Here we are again, with earnings for Q4 just around the corner on Feb. 25, and the stock actually on a bit of an uptick during the past few weeks on some positive economic news, and better-than-expected earnings from fellow specialty retailer Tile Shop Holdings. There are three key areas that investors should watch when Lumber Liquidators reports, and while the company doesn't have total control over one of them, they are all important to the company's success. Let's dig in for a closer look.
1. Comparable-store sales growth
Comps is the one area where the company probably has the least control, but it's important. As I wrote in my earnings previews for Tile Shop Holdings and for Trex Company, Inc., sales of existing homes is an important measure for these companies. Unfortunately, 2014 was worse than the year before:
The good news? If you look at the far right, you'll note that sales began to rebound a little at the end of the year versus 2013's precipitous fall that lasted into the spring. However, even after picking up late in the year, existing home sales still dropped 3% from 2013.
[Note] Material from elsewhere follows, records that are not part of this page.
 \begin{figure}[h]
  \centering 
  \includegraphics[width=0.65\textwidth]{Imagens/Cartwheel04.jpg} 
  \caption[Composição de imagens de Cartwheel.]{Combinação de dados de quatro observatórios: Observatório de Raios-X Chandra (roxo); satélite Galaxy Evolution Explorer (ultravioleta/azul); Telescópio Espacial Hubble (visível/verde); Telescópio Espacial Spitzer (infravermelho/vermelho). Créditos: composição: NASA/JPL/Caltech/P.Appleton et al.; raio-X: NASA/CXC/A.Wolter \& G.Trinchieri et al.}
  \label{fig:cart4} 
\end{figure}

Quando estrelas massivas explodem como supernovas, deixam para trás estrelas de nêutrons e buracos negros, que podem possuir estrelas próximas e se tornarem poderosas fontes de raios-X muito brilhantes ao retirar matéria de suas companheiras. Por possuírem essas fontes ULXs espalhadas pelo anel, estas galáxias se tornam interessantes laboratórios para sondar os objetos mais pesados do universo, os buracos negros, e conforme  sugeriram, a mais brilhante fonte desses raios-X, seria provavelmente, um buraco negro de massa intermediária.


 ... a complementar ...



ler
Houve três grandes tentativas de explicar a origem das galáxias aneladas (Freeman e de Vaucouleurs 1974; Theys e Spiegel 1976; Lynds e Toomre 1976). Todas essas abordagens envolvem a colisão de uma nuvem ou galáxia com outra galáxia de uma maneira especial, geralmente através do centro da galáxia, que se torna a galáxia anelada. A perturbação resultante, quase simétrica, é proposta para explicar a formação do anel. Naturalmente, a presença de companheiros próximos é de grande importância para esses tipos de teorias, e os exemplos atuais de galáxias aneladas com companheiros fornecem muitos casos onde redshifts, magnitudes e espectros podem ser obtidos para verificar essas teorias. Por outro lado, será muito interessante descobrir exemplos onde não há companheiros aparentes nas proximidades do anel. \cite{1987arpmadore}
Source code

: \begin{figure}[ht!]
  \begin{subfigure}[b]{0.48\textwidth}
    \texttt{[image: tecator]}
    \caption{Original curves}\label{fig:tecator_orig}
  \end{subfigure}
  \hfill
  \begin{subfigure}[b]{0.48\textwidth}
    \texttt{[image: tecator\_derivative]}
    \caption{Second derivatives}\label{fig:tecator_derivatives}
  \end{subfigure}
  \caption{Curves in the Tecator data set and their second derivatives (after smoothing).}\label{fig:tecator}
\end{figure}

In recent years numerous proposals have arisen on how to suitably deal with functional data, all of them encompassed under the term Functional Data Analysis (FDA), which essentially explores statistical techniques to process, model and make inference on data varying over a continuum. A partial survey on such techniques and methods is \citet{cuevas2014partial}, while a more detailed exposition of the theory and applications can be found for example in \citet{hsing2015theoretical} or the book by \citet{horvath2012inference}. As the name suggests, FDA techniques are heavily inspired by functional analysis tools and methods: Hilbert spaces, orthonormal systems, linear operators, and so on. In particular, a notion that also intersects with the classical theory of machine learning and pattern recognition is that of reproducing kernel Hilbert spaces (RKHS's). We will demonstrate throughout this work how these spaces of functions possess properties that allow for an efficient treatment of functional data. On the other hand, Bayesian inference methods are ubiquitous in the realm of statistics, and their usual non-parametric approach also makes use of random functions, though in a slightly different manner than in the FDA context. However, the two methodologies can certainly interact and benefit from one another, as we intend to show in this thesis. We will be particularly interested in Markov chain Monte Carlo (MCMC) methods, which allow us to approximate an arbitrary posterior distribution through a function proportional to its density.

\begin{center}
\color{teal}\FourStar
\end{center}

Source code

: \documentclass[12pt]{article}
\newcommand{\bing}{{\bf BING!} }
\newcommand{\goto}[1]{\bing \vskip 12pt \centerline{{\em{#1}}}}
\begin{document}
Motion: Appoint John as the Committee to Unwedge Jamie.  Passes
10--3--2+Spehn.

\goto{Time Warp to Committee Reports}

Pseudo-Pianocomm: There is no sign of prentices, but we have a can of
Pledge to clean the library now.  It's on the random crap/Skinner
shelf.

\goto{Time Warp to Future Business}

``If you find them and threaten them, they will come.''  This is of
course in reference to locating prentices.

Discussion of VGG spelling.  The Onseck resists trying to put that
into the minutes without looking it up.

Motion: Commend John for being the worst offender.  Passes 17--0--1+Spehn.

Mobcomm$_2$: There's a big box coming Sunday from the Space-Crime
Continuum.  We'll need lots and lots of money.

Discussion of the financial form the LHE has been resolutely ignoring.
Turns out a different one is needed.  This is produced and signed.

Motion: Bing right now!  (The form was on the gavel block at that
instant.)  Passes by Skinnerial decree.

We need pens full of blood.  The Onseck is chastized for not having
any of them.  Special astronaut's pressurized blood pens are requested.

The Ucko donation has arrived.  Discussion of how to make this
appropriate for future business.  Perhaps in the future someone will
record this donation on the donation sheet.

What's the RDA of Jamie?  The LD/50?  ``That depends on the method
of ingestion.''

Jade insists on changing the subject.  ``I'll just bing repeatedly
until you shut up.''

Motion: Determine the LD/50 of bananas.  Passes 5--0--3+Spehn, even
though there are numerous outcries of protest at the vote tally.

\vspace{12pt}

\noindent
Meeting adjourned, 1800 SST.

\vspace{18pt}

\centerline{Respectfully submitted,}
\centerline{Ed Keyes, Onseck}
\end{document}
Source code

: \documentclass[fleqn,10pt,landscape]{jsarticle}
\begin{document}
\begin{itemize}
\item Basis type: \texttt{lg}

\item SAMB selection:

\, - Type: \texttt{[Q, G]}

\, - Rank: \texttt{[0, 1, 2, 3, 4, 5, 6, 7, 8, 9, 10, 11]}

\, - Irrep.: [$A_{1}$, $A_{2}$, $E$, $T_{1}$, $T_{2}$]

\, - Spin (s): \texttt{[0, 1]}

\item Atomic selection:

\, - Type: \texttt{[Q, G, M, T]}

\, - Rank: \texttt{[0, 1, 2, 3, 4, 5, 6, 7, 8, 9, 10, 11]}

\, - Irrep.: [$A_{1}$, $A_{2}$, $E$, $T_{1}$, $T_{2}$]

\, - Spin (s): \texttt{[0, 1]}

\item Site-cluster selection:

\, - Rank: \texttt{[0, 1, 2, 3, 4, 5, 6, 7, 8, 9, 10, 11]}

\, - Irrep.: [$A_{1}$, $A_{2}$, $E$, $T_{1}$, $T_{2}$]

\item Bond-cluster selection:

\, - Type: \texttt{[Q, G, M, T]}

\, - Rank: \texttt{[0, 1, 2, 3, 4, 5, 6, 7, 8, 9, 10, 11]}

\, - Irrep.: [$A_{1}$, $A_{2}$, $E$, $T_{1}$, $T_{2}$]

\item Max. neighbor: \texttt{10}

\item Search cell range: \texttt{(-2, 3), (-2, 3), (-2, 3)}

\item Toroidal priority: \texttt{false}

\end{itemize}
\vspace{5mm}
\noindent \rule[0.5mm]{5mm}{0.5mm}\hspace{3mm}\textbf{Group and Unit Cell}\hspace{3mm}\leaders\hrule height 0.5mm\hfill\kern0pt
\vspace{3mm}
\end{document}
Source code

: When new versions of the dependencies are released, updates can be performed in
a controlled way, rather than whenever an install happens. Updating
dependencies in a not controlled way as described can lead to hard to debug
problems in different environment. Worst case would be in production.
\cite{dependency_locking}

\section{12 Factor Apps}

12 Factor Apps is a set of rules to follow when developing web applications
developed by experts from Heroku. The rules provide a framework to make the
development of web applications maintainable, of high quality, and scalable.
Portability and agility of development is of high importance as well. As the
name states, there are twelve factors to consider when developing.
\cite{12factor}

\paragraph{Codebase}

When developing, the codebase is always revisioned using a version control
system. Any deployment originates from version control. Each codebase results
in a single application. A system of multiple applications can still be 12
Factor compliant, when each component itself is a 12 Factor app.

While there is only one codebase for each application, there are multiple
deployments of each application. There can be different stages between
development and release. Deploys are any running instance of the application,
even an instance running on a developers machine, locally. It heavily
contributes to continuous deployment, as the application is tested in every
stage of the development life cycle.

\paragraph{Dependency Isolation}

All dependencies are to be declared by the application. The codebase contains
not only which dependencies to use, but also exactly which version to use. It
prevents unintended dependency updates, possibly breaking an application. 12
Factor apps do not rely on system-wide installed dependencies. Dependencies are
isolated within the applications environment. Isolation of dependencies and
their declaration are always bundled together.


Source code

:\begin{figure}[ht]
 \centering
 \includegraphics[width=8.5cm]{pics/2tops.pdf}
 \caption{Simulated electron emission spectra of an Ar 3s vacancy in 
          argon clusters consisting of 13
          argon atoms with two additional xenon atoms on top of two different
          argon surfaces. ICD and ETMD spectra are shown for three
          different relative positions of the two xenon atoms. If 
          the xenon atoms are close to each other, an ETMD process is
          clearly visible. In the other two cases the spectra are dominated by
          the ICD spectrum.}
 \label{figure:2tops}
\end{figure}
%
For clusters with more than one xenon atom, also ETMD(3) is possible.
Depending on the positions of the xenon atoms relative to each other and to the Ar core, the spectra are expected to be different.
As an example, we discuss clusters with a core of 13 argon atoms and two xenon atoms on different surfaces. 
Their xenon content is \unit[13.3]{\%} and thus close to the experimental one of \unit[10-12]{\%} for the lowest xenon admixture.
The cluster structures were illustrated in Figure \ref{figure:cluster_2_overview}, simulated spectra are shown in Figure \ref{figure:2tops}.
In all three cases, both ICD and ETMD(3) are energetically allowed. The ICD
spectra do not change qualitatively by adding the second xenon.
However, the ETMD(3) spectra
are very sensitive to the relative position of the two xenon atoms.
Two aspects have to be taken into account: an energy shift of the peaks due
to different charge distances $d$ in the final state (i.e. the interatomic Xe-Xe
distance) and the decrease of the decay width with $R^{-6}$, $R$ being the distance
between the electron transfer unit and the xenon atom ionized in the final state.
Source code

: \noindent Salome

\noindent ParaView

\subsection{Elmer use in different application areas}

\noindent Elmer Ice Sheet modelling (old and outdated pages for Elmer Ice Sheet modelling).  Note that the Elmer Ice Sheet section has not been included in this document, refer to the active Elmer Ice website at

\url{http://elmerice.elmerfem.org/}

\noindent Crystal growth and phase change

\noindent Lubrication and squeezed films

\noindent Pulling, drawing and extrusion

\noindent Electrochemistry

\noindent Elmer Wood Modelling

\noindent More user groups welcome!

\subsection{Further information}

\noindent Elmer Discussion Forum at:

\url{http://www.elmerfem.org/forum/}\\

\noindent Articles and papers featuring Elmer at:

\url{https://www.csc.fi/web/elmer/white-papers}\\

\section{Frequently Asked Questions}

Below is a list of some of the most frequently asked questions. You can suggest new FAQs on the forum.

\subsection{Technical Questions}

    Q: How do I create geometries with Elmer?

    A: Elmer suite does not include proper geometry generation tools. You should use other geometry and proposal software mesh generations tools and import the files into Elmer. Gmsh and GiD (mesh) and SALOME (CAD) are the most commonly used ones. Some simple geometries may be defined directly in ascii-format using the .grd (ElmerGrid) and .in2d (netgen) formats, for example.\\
From a macroeconomic perspective, there are plenty of reasons to think that investors are on the right side of the trend for Lumber Liquidators. While 2014 has been a tough year, the U.S. economy has only grown stronger. Unemployment has fallen to the lowest levels in years, and is firmly below 6%. Even Wal-Mart is moving to increase pay in an effort to retain employees, committing recently to spending about $1 billion annually to increase the pay of about 500,000 employees. Rising wages and falling unemployment have historically been positives for the housing market, and the trend is solidly positive right now.
A best, however, we should hope for stabilization of comps at this point, not a big rebound. Comps fell 4.9% in Q3, though management said they improved each month in the quarter. Let's hope that trend continued in the fourth quarter.
2. Keep expanding, but maintain financial discipline
Just because the macro environment isn't perfect doesn't mean the company shouldn't grow. To the contrary, with just more than 350 stores, there remains a huge opportunity for Lumber Liquidators to grow its store base, as long as growth is at a rate well within what the company can afford. So far, that hasn't been a problem, as the company carries no long-term debt.
It doesn't carry a lot of cash, either, but instead uses a $50 million line of credit for liquidity. So far, this strategy has worked, as the company is able to use cash flows and its line of credit to fund capital expansion, and then use those cash flows to quickly pay down the credit facility.
Cash on hand has fallen sharply in the past year:
In large part, cash has been used to fund a major expansion to the company's distribution network. Through the first nine months, the company invested $28 million in its East Coast distribution center. Over time, this will add to the bottom line by reducing shipping costs from the company's other distribution center in California.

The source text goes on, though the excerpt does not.